Named groups in regexp matches?

Discussion in 'Ruby' started by Tom Pollard, Jan 29, 2007.

  1. Tom Pollard

    Tom Pollard Guest

    Hi,

    Does Ruby support regexps that assign names to specific matched
    groups? In Python, for instance, if you write a regexp like this,

    TEMP_RE = re.compile(r"""^(?P<temp>(M|-)?\d+|//|XX|MM)/
    (?P<dewpt>(M|-)?\d+|//|XX|MM)?\s+""",
    re.VERBOSE)

    the match object will provide a hash with keys 'temp' and 'dewpt',
    containing the values matched by the corresponding '(?P<temp>...).
    and '(?P<dewpt>...)' groups. This is another solution to the problem
    of creating regexps where you want to parentheses both for grouping
    and substring capture. I know Perl and Ruby support the '(?:...)'
    syntax to let you use parens for specifying alternatives without
    capturing that group, but the Python scheme for labeling capture
    groups produces more readable code, and I've used it heavily in some
    code I was hoping to port to Ruby. I was hoping that perhaps I'd
    just overlooked something in the Ruby docs.

    Thanks,

    Tom
     
    Tom Pollard, Jan 29, 2007
    #1
    1. Advertising

  2. On Tue, Jan 30, 2007 at 03:24:40AM +0900, Tom Pollard wrote:
    > Hi,
    >
    > Does Ruby support regexps that assign names to specific matched
    > groups? In Python, for instance, if you write a regexp like this,
    >
    > TEMP_RE = re.compile(r"""^(?P<temp>(M|-)?\d+|//|XX|MM)/
    > (?P<dewpt>(M|-)?\d+|//|XX|MM)?\s+""",
    > re.VERBOSE)
    >
    > the match object will provide a hash with keys 'temp' and 'dewpt',

    [...]

    Take a look at this thread:
    http://blade.nagaokaut.ac.jp/cgi-bin/scat.rb/ruby/ruby-talk/80270

    > Thanks,
    > Tom

    --Greg
     
    Gregory Seidman, Jan 29, 2007
    #2
    1. Advertising

  3. Tom Pollard

    Tom Pollard Guest

    On Jan 29, 2007, at 1:28 PM, Gregory Seidman wrote:
    > On Tue, Jan 30, 2007 at 03:24:40AM +0900, Tom Pollard wrote:
    >> Does Ruby support regexps that assign names to specific matched
    >> groups? In Python, for instance, if you write a regexp like this,
    >>
    >> TEMP_RE = re.compile(r"""^(?P<temp>(M|-)?\d+|//|XX|MM)/
    >> (?P<dewpt>(M|-)?\d+|//|XX|MM)?\s+""",
    >> re.VERBOSE)
    >>
    >> the match object will provide a hash with keys 'temp' and 'dewpt',

    > [...]
    >
    > Take a look at this thread:
    > http://blade.nagaokaut.ac.jp/cgi-bin/scat.rb/ruby/ruby-talk/80270


    Thanks very much for the quick response. It sounds like the answer
    is that Ruby does not support named captures, but that the Oniguruma
    library supplies this feature. I think it would be a nice feature to
    add in 1.9. My experience is this is very useful (if not necessary)
    for composing non-trivial regexps. Without them, it's just too easy
    to mess up the capture-group numbers when adding or removing
    parenthesized subexpressions in your regexp.

    Tom
     
    Tom Pollard, Jan 29, 2007
    #3
  4. Tom Pollard schrieb:
    > Does Ruby support regexps that assign names to specific matched groups?

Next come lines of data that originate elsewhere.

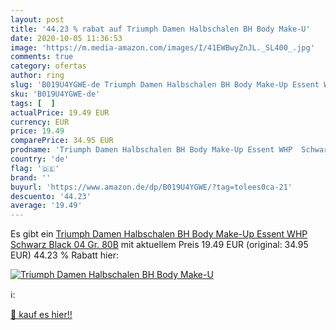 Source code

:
 ```yaml
---
layout: post
title: '44.23 % rabat auf Triumph Damen Halbschalen BH Body Make-U'
date: 2020-10-05 11:36:53
image: 'https://m.media-amazon.com/images/I/41EWBwyZnJL._SL400_.jpg'
comments: true
category: ofertas
author: ring
slug: 'B019U4YGWE-de Triumph Damen Halbschalen BH Body Make-Up Essent WHP...'
sku: 'B019U4YGWE-de'
tags: [  ]
actualPrice: 19.49 EUR
currency: EUR
price: 19.49
comparePrice: 34.95 EUR
prodname: 'Triumph Damen Halbschalen BH Body Make-Up Essent WHP  Schwarz  Black 04   Gr. 80B'
country: 'de'
flag: '🇩🇪'
brand: ''
buyurl: 'https://www.amazon.de/dp/B019U4YGWE/?tag=tolees0ca-21'
descuento: '44.23'
average: '19.49'
---
```


Es gibt ein [Triumph Damen Halbschalen BH Body Make-Up Essent WHP  Schwarz  Black 04   Gr. 80B](https://www.amazon.de/dp/B019U4YGWE/?tag=tolees0ca-21) mit aktuellem Preis 19.49 EUR (original: 34.95 EUR) 44.23 % Rabatt hier:

[![Triumph Damen Halbschalen BH Body Make-U](https://m.media-amazon.com/images/I/41EWBwyZnJL._SL400_.jpg)](https://www.amazon.de/dp/B019U4YGWE/?tag=tolees0ca-21)

ℹ️:


[🛒 kauf es hier!!](https://www.amazon.de/dp/B019U4YGWE/?tag=tolees0ca-21)
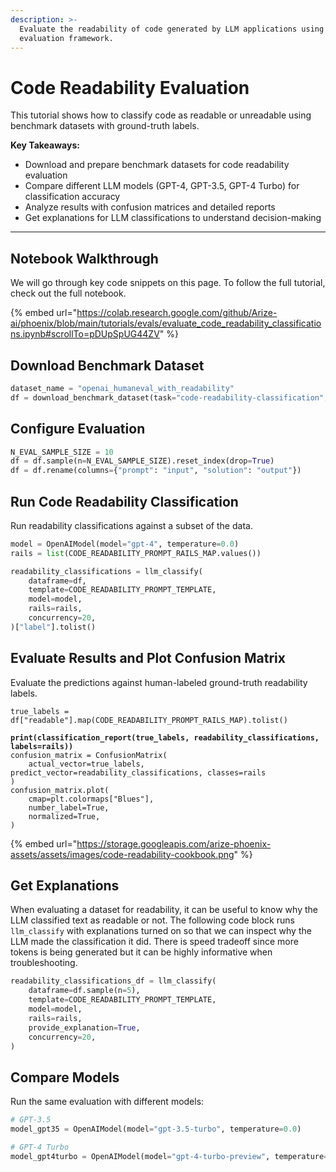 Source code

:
 ```yaml
---
description: >-
  Evaluate the readability of code generated by LLM applications using Phoenix's
  evaluation framework.
---
```


# Code Readability Evaluation

This tutorial shows how to classify code as readable or unreadable using benchmark datasets with ground-truth labels.

**Key Takeaways:**

* Download and prepare benchmark datasets for code readability evaluation
* Compare different LLM models (GPT-4, GPT-3.5, GPT-4 Turbo) for classification accuracy
* Analyze results with confusion matrices and detailed reports
* Get explanations for LLM classifications to understand decision-making

***

## Notebook Walkthrough

We will go through key code snippets on this page. To follow the full tutorial, check out the full notebook.

{% embed url="https://colab.research.google.com/github/Arize-ai/phoenix/blob/main/tutorials/evals/evaluate_code_readability_classifications.ipynb#scrollTo=pDUpSpUG44ZV" %}

## Download Benchmark Dataset

```python
dataset_name = "openai_humaneval_with_readability"
df = download_benchmark_dataset(task="code-readability-classification", dataset_name=dataset_name)
```

## Configure Evaluation

```python
N_EVAL_SAMPLE_SIZE = 10
df = df.sample(n=N_EVAL_SAMPLE_SIZE).reset_index(drop=True)
df = df.rename(columns={"prompt": "input", "solution": "output"})
```

## Run Code Readability Classification

Run readability classifications against a subset of the data.

```python
model = OpenAIModel(model="gpt-4", temperature=0.0)
rails = list(CODE_READABILITY_PROMPT_RAILS_MAP.values())

readability_classifications = llm_classify(
    dataframe=df,
    template=CODE_READABILITY_PROMPT_TEMPLATE,
    model=model,
    rails=rails,
    concurrency=20,
)["label"].tolist()
```

## Evaluate Results and Plot Confusion Matrix

Evaluate the predictions against human-labeled ground-truth readability labels.

<pre class="language-python"><code class="lang-python">true_labels = df["readable"].map(CODE_READABILITY_PROMPT_RAILS_MAP).tolist()
<strong>
</strong><strong>print(classification_report(true_labels, readability_classifications, labels=rails))
</strong>confusion_matrix = ConfusionMatrix(
    actual_vector=true_labels, predict_vector=readability_classifications, classes=rails
)
confusion_matrix.plot(
    cmap=plt.colormaps["Blues"],
    number_label=True,
    normalized=True,
)
</code></pre>

{% embed url="https://storage.googleapis.com/arize-phoenix-assets/assets/images/code-readability-cookbook.png" %}

## Get Explanations

When evaluating a dataset for readability, it can be useful to know why the LLM classified text as readable or not. The following code block runs `llm_classify` with explanations turned on so that we can inspect why the LLM made the classification it did. There is speed tradeoff since more tokens is being generated but it can be highly informative when troubleshooting.

```python
readability_classifications_df = llm_classify(
    dataframe=df.sample(n=5),
    template=CODE_READABILITY_PROMPT_TEMPLATE,
    model=model,
    rails=rails,
    provide_explanation=True,
    concurrency=20,
)
```

## Compare Models

Run the same evaluation with different models:

```python
# GPT-3.5
model_gpt35 = OpenAIModel(model="gpt-3.5-turbo", temperature=0.0)

# GPT-4 Turbo
model_gpt4turbo = OpenAIModel(model="gpt-4-turbo-preview", temperature=0.0)
```
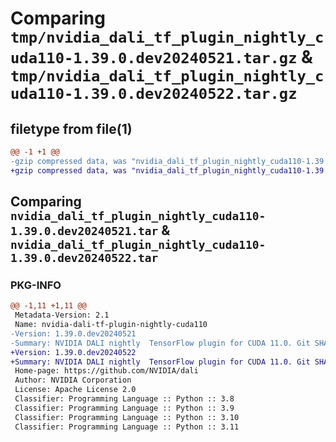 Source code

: # Comparing `tmp/nvidia_dali_tf_plugin_nightly_cuda110-1.39.0.dev20240521.tar.gz` & `tmp/nvidia_dali_tf_plugin_nightly_cuda110-1.39.0.dev20240522.tar.gz`

## filetype from file(1)

```diff
@@ -1 +1 @@
-gzip compressed data, was "nvidia_dali_tf_plugin_nightly_cuda110-1.39.0.dev20240521.tar", last modified: Mon Apr  5 07:00:00 1993, max compression
+gzip compressed data, was "nvidia_dali_tf_plugin_nightly_cuda110-1.39.0.dev20240522.tar", last modified: Mon Apr  5 07:00:00 1993, max compression
```

## Comparing `nvidia_dali_tf_plugin_nightly_cuda110-1.39.0.dev20240521.tar` & `nvidia_dali_tf_plugin_nightly_cuda110-1.39.0.dev20240522.tar`

### PKG-INFO

```diff
@@ -1,11 +1,11 @@
 Metadata-Version: 2.1
 Name: nvidia-dali-tf-plugin-nightly-cuda110
-Version: 1.39.0.dev20240521
-Summary: NVIDIA DALI nightly  TensorFlow plugin for CUDA 11.0. Git SHA: d0f8231f99c406b4553b5c5fbc9c673460e2ac6d
+Version: 1.39.0.dev20240522
+Summary: NVIDIA DALI nightly  TensorFlow plugin for CUDA 11.0. Git SHA: 708af6048e71e55eb117718a53c8bf7649eecb38
 Home-page: https://github.com/NVIDIA/dali
 Author: NVIDIA Corporation
 License: Apache License 2.0
 Classifier: Programming Language :: Python :: 3.8
 Classifier: Programming Language :: Python :: 3.9
 Classifier: Programming Language :: Python :: 3.10
 Classifier: Programming Language :: Python :: 3.11
```


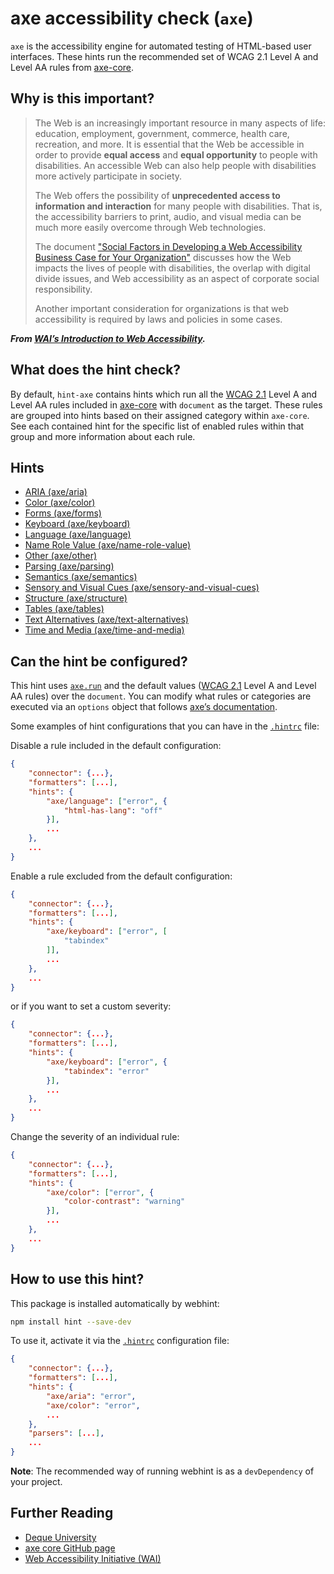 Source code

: # axe accessibility check (`axe`)

`axe` is the accessibility engine for automated testing of HTML-based
user interfaces. These hints run the recommended set of WCAG 2.1
Level A and Level AA rules from [axe-core][axe core].

## Why is this important?

> The Web is an increasingly important resource in many aspects
of life: education, employment, government, commerce, health care,
recreation, and more. It is essential that the Web be accessible
in order to provide **equal access** and **equal opportunity** to
people with disabilities. An accessible Web can also help people
with disabilities more actively participate in society.
>
> The Web offers the possibility of **unprecedented access to
information and interaction** for many people with disabilities.
That is, the accessibility barriers to print, audio, and visual
media can be much more easily overcome through Web technologies.
>
> The document ["Social Factors in Developing a Web Accessibility
Business Case for Your Organization"][wai soc] discusses how the
Web impacts the lives of people with disabilities, the overlap with
digital divide issues, and Web accessibility as an aspect of corporate
social responsibility.
>
> Another important consideration for organizations is that web
accessibility is required by laws and policies in some cases.

***From [WAI’s Introduction to Web Accessibility][wai].***

## What does the hint check?

By default, `hint-axe` contains hints which run all the
[WCAG 2.1][wcag 2.1] Level A and Level AA rules included in
[axe-core][axe core] with `document` as the target. These rules are
grouped into hints based on their assigned category within `axe-core`.
See each contained hint for the specific list of enabled rules within
that group and more information about each rule.

## Hints

<!-- start hints -->
* [ARIA (axe/aria)][axe/aria]
* [Color (axe/color)][axe/color]
* [Forms (axe/forms)][axe/forms]
* [Keyboard (axe/keyboard)][axe/keyboard]
* [Language (axe/language)][axe/language]
* [Name Role Value (axe/name-role-value)][axe/name-role-value]
* [Other (axe/other)][axe/other]
* [Parsing (axe/parsing)][axe/parsing]
* [Semantics (axe/semantics)][axe/semantics]
* [Sensory and Visual Cues (axe/sensory-and-visual-cues)][axe/sensory-and-visual-cues]
* [Structure (axe/structure)][axe/structure]
* [Tables (axe/tables)][axe/tables]
* [Text Alternatives (axe/text-alternatives)][axe/text-alternatives]
* [Time and Media (axe/time-and-media)][axe/time-and-media]
<!-- end hints -->

## Can the hint be configured?

This hint uses [`axe.run`][axe.run] and the default values ([WCAG
2.1][wcag 2.1] Level A and Level AA rules) over the `document`.
You can modify what rules or categories are executed via an `options`
object that follows [axe’s documentation][axe docs].

Some examples of hint configurations that you can have in the
[`.hintrc`][hintrc] file:

Disable a rule included in the default configuration:

```json
{
    "connector": {...},
    "formatters": [...],
    "hints": {
        "axe/language": ["error", {
            "html-has-lang": "off"
        }],
        ...
    },
    ...
}
```

Enable a rule excluded from the default configuration:

```json
{
    "connector": {...},
    "formatters": [...],
    "hints": {
        "axe/keyboard": ["error", [
            "tabindex"
        ]],
        ...
    },
    ...
}
```

or if you want to set a custom severity:

```json
{
    "connector": {...},
    "formatters": [...],
    "hints": {
        "axe/keyboard": ["error", {
            "tabindex": "error"
        }],
        ...
    },
    ...
}
```

Change the severity of an individual rule:

```json
{
    "connector": {...},
    "formatters": [...],
    "hints": {
        "axe/color": ["error", {
            "color-contrast": "warning"
        }],
        ...
    },
    ...
}
```

## How to use this hint?

This package is installed automatically by webhint:

```bash
npm install hint --save-dev
```

To use it, activate it via the [`.hintrc`][hintrc] configuration file:

```json
{
    "connector": {...},
    "formatters": [...],
    "hints": {
        "axe/aria": "error",
        "axe/color": "error",
        ...
    },
    "parsers": [...],
    ...
}
```

**Note**: The recommended way of running webhint is as a `devDependency` of
your project.

## Further Reading

* [Deque University](https://dequeuniversity.com/)
* [axe core GitHub page][axe core]
* [Web Accessibility Initiative (WAI)](https://www.w3.org/WAI/)

<!-- Link labels: -->

[axe core]: https://github.com/dequelabs/axe-core/
[axe docs]: https://github.com/dequelabs/axe-core/blob/develop/doc/API.md#options-parameter
[axe rules]: https://github.com/dequelabs/axe-core/blob/develop/doc/rule-descriptions.md
[axe.run]: https://github.com/dequelabs/axe-core/blob/develop/doc/API.md#api-name-axerun
[hintrc]: https://webhint.io/docs/user-guide/configuring-webhint/summary/
[wai soc]: https://www.w3.org/WAI/bcase/soc
[wai]: https://www.w3.org/WAI/intro/accessibility.php
[wcag 2.1]: https://www.w3.org/TR/WCAG21/
<!-- start hint links -->
[axe/aria]: ./docs/aria.md
[axe/color]: ./docs/color.md
[axe/forms]: ./docs/forms.md
[axe/keyboard]: ./docs/keyboard.md
[axe/language]: ./docs/language.md
[axe/name-role-value]: ./docs/name-role-value.md
[axe/other]: ./docs/other.md
[axe/parsing]: ./docs/parsing.md
[axe/semantics]: ./docs/semantics.md
[axe/sensory-and-visual-cues]: ./docs/sensory-and-visual-cues.md
[axe/structure]: ./docs/structure.md
[axe/tables]: ./docs/tables.md
[axe/text-alternatives]: ./docs/text-alternatives.md
[axe/time-and-media]: ./docs/time-and-media.md
<!-- end hint links -->
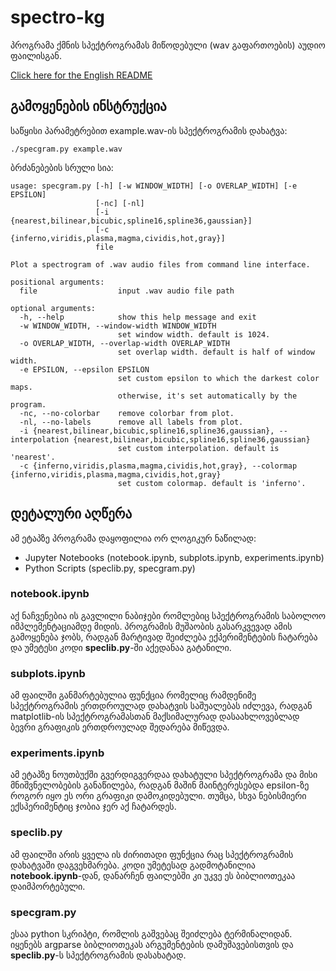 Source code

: # spectro-kg
პროგრამა ქმნის სპექტროგრამას მიწოდებული (wav გაფართოების) აუდიო ფაილისგან.

[Click here for the English README](./README.md)

## გამოყენების ინსტრუქცია
საწყისი პარამეტრებით example.wav-ის სპექტროგრამის დახატვა:
```
./specgram.py example.wav
```
ბრძანებების სრული სია:
```
usage: specgram.py [-h] [-w WINDOW_WIDTH] [-o OVERLAP_WIDTH] [-e EPSILON]
                   [-nc] [-nl]
                   [-i {nearest,bilinear,bicubic,spline16,spline36,gaussian}]
                   [-c {inferno,viridis,plasma,magma,cividis,hot,gray}]
                   file

Plot a spectrogram of .wav audio files from command line interface.

positional arguments:
  file                  input .wav audio file path

optional arguments:
  -h, --help            show this help message and exit
  -w WINDOW_WIDTH, --window-width WINDOW_WIDTH
                        set window width. default is 1024.
  -o OVERLAP_WIDTH, --overlap-width OVERLAP_WIDTH
                        set overlap width. default is half of window width.
  -e EPSILON, --epsilon EPSILON
                        set custom epsilon to which the darkest color maps.
                        otherwise, it's set automatically by the program.
  -nc, --no-colorbar    remove colorbar from plot.
  -nl, --no-labels      remove all labels from plot.
  -i {nearest,bilinear,bicubic,spline16,spline36,gaussian}, --interpolation {nearest,bilinear,bicubic,spline16,spline36,gaussian}
                        set custom interpolation. default is 'nearest'.
  -c {inferno,viridis,plasma,magma,cividis,hot,gray}, --colormap {inferno,viridis,plasma,magma,cividis,hot,gray}
                        set custom colormap. default is 'inferno'.
```

## დეტალური აღწერა
ამ ეტაპზე პროგრამა დაყოფილია ორ ლოგიკურ ნაწილად:
* Jupyter Notebooks (notebook.ipynb, subplots.ipynb, experiments.ipynb)
* Python Scripts (speclib.py, specgram.py)

### notebook.ipynb
აქ ნაჩვენებია ის გავლილი ნაბიჯები რომლებიც სპექტროგრამის საბოლოო იმპლემენტაციამდე მიდის. 
პროგრამის მუშაობის გასარკვევად ამის გამოყენება ჯობს, რადგან მარტივად შეიძლება 
ექპერიმენტების ჩატარება და უმეტესი კოდი **speclib.py**-ში აქედანაა გატანილი.

### subplots.ipynb
ამ ფაილში განმარტებულია ფუნქცია რომელიც რამდენიმე სპექტროგრამის ერთდროულად დახატვის საშუალებას იძლევა, 
რადგან matplotlib-ის სპექტროგრამასთან მაქსიმალურად დასაახლოვებლად ბევრი გრაფიკის ერთდროულად შედარება მიწევდა.

### experiments.ipynb
ამ ეტაპზე ნოუთბუქში გვერდიგვერდაა დახატული სპექტროგრამა და მისი მნიშვნელობების განაწილება, რადგან 
მაშინ მაინტერესებდა epsilon-ზე როგორ იყო ეს ორი გრაფიკი დამოკიდებული. 
თუმცა, სხვა ნებისმიერი ექსპერიმენტიც ჯობია ჯერ აქ ჩატარდეს.

### speclib.py
ამ ფაილში არის ყველა ის ძირითადი ფუნქცია რაც სპექტროგრამის დახატვაში დაგვეხმარება. 
კოდი უმეტესად გადმოტანილია **notebook.ipynb**-დან, დანარჩენ ფაილებში კი უკვე ეს ბიბლიოთეკაა დაიმპორტებული.

### specgram.py
ესაა python სკრიპტი, რომლის გაშვებაც შეიძლება ტერმინალიდან. იყენებს argparse ბიბლიოთეკას არგუმენტების დამუშავებისთვის 
და **speclib.py**-ს სპექტროგრამის დასახატად.
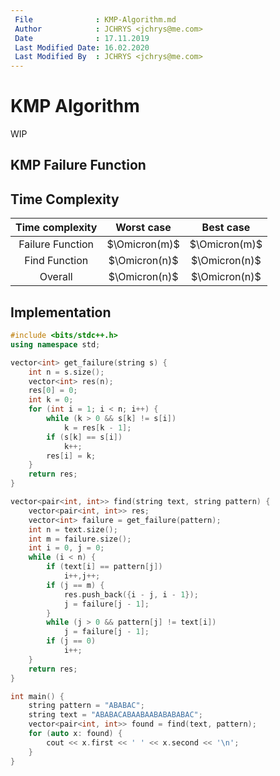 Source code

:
 ```yaml
---
 File              : KMP-Algorithm.md
 Author            : JCHRYS <jchrys@me.com>
 Date              : 17.11.2019
 Last Modified Date: 16.02.2020
 Last Modified By  : JCHRYS <jchrys@me.com>
---
```

# KMP Algorithm
WIP

## KMP Failure Function


## Time Complexity
|  Time complexity |  Worst case  |   Best case  |
|:----------------:|:------------:|:------------:|
| Failure Function | $\Omicron(m)$ | $\Omicron(m)$ |
|   Find Function  | $\Omicron(n)$ | $\Omicron(n)$ |
|      Overall     | $\Omicron(n)$ | $\Omicron(n)$ |

## Implementation

```cpp
#include <bits/stdc++.h> 
using namespace std;

vector<int> get_failure(string s) {
    int n = s.size();
    vector<int> res(n);
    res[0] = 0;
    int k = 0;
    for (int i = 1; i < n; i++) {
        while (k > 0 && s[k] != s[i])
            k = res[k - 1];
        if (s[k] == s[i])
            k++;
        res[i] = k;
    }
    return res;
}

vector<pair<int, int>> find(string text, string pattern) {
    vector<pair<int, int>> res; 
    vector<int> failure = get_failure(pattern);
    int n = text.size();
    int m = failure.size();
    int i = 0, j = 0;
    while (i < n) {
        if (text[i] == pattern[j])
            i++,j++;
        if (j == m) {
            res.push_back({i - j, i - 1});
            j = failure[j - 1];
        }
        while (j > 0 && pattern[j] != text[i])
            j = failure[j - 1];
        if (j == 0)
            i++;
    }
    return res;
}

int main() {
    string pattern = "ABABAC";
    string text = "ABABACABAABAABABABABAC";
    vector<pair<int, int>> found = find(text, pattern);
    for (auto x: found) {
        cout << x.first << ' ' << x.second << '\n';
    }
}

```
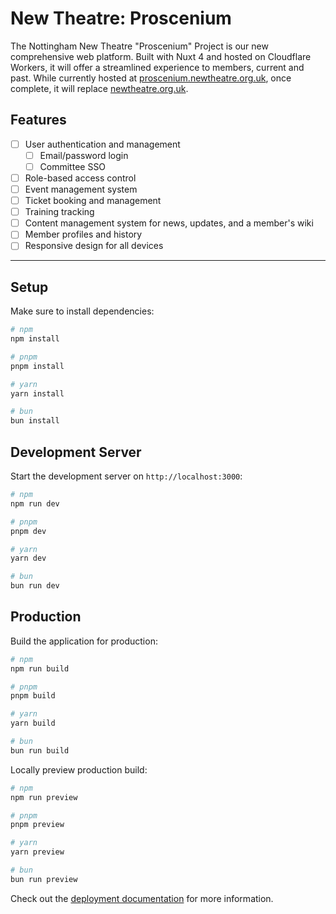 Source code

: # New Theatre: Proscenium

The Nottingham New Theatre "Proscenium" Project is our new comprehensive web platform. Built with Nuxt 4 and hosted on Cloudflare Workers, it will offer a streamlined experience to members, current and past. While currently hosted at [proscenium.newtheatre.org.uk](https://proscenium.nottinghamnewtheatre.org.uk), once complete, it will replace [newtheatre.org.uk](https://newtheatre.org.uk).

## Features

- [ ] User authentication and management
    - [ ] Email/password login
    - [ ] Committee SSO
- [ ] Role-based access control
- [ ] Event management system
- [ ] Ticket booking and management
- [ ] Training tracking
- [ ] Content management system for news, updates, and a member's wiki
- [ ] Member profiles and history
- [ ] Responsive design for all devices

---

## Setup

Make sure to install dependencies:

```bash
# npm
npm install

# pnpm
pnpm install

# yarn
yarn install

# bun
bun install
```

## Development Server

Start the development server on `http://localhost:3000`:

```bash
# npm
npm run dev

# pnpm
pnpm dev

# yarn
yarn dev

# bun
bun run dev
```

## Production

Build the application for production:

```bash
# npm
npm run build

# pnpm
pnpm build

# yarn
yarn build

# bun
bun run build
```

Locally preview production build:

```bash
# npm
npm run preview

# pnpm
pnpm preview

# yarn
yarn preview

# bun
bun run preview
```

Check out the [deployment documentation](https://nuxt.com/docs/getting-started/deployment) for more information.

    In Ruby 1.9 it works. I wrote some artikels with many examples on
    http://www.ruby-mine.de (the site may be down for maintenance the next two days,
    especially the following one: http://www.ruby-mine.de?p=130 - unfortunately it
    is only available in german in the moment, but the examples are Ruby code and
    irb usage, so it should be understandable without understanding the german texts.

    But - Ruby 1.9 is still under development. May be that there will be changes in
    details in future.

    Some examples:

    irb(main):001:0> md="abba".match(/(?<a1>.)(?<a2>.)\k<a2>\k<a1>/)
    => #<MatchData:0x2bf0488>
    irb(main):002:0> md[0]
    => "abba"
    irb(main):003:0> md[1]
    => "a"
    irb(main):004:0> md[2]
    => "b"
    irb(main):005:0> md[:a1]
    => "a"
    irb(main):006:0> md[:a2]
    => "b"
    irb(main):007:0> md['a1']
    => "a"
    irb(main):008:0> md['a2']
    => "b"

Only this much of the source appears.